The level of creativity in band merchandise is undergoing something of a renaissance at present. Cassette tapes are once again seen as a fairly legitimate way to distribute music, albeit on a small and limited scale, and the resurgence of vinyl has seen countless variations of the limited edition release. Coloured vinyl, heavyweight vinyl, multi-coloured vinyl, etched vinyl, liquid vinyl, all these and more have been produced and sold by artists in the last year. While there are only so many ways a record can be cut and produced, Sheffield band Hey Sholay is taking it to a whole new level. Not, as you might expect, by using modern technology to create something remarkably modern, but by looking to the past and recreating an ingenious piece of vinyl’s history. We spoke to guitarist Laurie Allport to find out more.

“Russian chemistry students used to get an original, smuggle it into the country and copy it onto x-ray acetate”

With a barnet that the Hair Bear Bunch would be proud of, he is the complete opposite of his rocking onstage persona where the head bangs and the hair flails wildly. In conversation he is quiet and contemplative, honest and enthusiastic, especially when it comes to the special vinyl they have made for their latest single, “My Blood”.

Inspired by the way western music would be smuggled around the Soviet Union during the Cold War, the band has produced 37 x-ray vinyl editions of “My Blood”. That’s the single produced on actual x-ray acetates that have people’s actual ailments on them, not just a picture disk of a broken foot or something. He explains how he discovered the history, ”there is a friend of mine who used to live in the Soviet Union and he is kind of obsessed with the history and things like that and he told me a story about how in the 1960s, he couldn’t get Beatles or Bob Dylan records under the iron curtain”.

“They were banned, so what Russian chemistry students used to do is get an original one smuggle it into the country and then copy it onto x-ray acetate. So you could get these acetates and you could roll them up your sleeve because it was an arrestable offence, I think the jail sentence was four years for pirating music”. And you thought people who illegally download music and get caught are harshly treated.

Hey Sholay x-rayjpg

From there the tale continues in passionate detail, including the science of how the acetates were made, ”a reverse gramophone method, so you put the input to the speaker and output through the vibrating needle”, and how Laurie set about working out if he could make one. His initial attempts at making his own lathe to turn the acetate failed but, as luck would have it, one of only a handful of wax cylinder makers in the world happens to be based in Sheffield. So, with the help of Duncan from Vulcan Wax Records (who was already playing around with some pretty out there ideas for how to shape and manufacture vinyl records) the x-ray vinyl experiment was underway.

Ultimately, while the acetate is strong enough to withstand a stylus, they are understandably not as sturdy as regular vinyl and, as Laurie admits, ” they don’t sound perfect by any means”! Each one of the 37 has been tested and each one works but they are definitely more of a collector’s item, coming as they do in a large frame and with a CD version too.

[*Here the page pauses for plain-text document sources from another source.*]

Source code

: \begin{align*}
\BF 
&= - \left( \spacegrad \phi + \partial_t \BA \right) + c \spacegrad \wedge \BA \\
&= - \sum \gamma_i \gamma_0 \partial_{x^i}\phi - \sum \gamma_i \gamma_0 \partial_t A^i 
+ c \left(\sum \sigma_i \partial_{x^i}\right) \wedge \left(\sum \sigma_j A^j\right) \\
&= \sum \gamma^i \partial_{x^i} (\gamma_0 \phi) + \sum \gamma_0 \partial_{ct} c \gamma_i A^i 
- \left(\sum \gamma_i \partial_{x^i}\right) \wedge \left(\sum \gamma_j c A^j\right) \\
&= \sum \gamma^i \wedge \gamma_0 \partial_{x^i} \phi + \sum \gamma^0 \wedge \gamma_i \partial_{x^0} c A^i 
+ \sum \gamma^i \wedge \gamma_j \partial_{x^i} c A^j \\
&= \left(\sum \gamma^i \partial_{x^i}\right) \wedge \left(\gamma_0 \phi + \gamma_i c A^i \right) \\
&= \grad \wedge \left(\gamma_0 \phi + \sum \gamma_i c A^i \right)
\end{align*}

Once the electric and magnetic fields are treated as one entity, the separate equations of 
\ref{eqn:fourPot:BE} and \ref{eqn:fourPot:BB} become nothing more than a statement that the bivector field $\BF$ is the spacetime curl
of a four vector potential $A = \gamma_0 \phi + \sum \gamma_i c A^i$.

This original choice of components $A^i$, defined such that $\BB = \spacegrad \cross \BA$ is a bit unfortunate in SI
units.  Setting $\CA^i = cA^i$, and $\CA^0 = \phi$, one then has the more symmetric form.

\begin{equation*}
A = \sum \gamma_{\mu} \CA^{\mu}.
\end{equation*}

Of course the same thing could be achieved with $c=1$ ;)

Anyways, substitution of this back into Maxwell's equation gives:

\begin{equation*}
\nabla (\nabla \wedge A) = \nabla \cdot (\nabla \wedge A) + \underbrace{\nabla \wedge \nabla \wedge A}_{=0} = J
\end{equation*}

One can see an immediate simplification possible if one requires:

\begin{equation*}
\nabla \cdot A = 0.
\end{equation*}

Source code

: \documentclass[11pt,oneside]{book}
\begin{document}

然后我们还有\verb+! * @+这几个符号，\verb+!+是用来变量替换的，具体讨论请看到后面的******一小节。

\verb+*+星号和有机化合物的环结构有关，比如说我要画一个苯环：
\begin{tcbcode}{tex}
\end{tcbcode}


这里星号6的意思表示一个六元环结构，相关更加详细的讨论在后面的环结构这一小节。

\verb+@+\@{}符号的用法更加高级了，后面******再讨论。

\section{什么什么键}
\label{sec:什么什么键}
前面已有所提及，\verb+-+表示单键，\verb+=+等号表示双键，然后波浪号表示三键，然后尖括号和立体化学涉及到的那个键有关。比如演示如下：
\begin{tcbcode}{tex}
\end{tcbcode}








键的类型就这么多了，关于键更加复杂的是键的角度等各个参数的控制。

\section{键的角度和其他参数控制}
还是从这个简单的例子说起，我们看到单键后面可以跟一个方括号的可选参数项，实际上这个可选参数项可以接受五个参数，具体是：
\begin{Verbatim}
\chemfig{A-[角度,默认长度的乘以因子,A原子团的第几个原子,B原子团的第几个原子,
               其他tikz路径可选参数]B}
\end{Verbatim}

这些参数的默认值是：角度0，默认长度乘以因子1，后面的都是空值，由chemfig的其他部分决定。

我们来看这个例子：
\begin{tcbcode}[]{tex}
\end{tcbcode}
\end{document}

”We enclosed 500 photos from our childhood, originals that we took out of family albums and cut them up”

Making new (or in this case old) and unusual ways of selling and distributing their music is something that the band appears to enjoy, but we get the sense that it is Laurie who is driving the ingenuity. Previous releases have also tipped the needle on the out-there-ometer. The Foetus EP (another of Laurie’s ideas), was a string of five EPs each on USB and contained within five separate rubber foetus’ from stage zygote to pre-birth with a free umbilical cord necklace (because who would do something like that without giving away a free umbilical cord necklace?). As far as we can tell only The Flaming Lips have done anything even close to that with their USB in a jelly skull release, “ours was actually first” Laurie is quick to note with a smile. Hey Sholay aren’t limited to crazy vinyl or USB sticks either, there was also their first EP which was ”a pink cassette with six of our songs on. It was in a little cardboard case with brown fur around it, and a little kind of tie off with a postcard”, Laurie recalls, ”and we actually enclosed 500, we made 500 photos from our childhood, originals that we took out of family albums and cut them up”!

We have been fortunate that the majority of people we’ve interviewed over the last 15 months have been eminently sensible and, notwithstanding risking the wrath of irate parents, Laurie is no different. Hey Sholay is, he says, at an intermediate level right now and he appreciates that people are not necessarily aware of them yet. It is a fact that will be proved right later in the evening when they play to a small but appreciative crowd in Norwich, but it is not a fact that he appears worried by. He knows that not all bands can get the same level of coverage and is grateful for the chance to introduce themselves to any potential new fans.

”The most flattering thing is when people choose their own nuggets about what you do, that’s really cool”

So far critics and bloggers alike have, unusually, failed to agree on what exactly Hey Sholay sounds like. In a day and age where labels stick quicker than superglue to fingers, the fact that they are as yet without a pigeon-hole is quite something. When pressed he plays it safe, ” we would profess to write pop music because that covers the giant spectrum”. The lack of a consistent descriptor is something Laurie quite likes as it suggests a subjective connection from the listener. ”The best thing is that all these different people will give us different descriptions and I really enjoy that because, if you’re reading a good book or you’re looking at a beautiful painting or something like that, people will emotively react to different elements of it”.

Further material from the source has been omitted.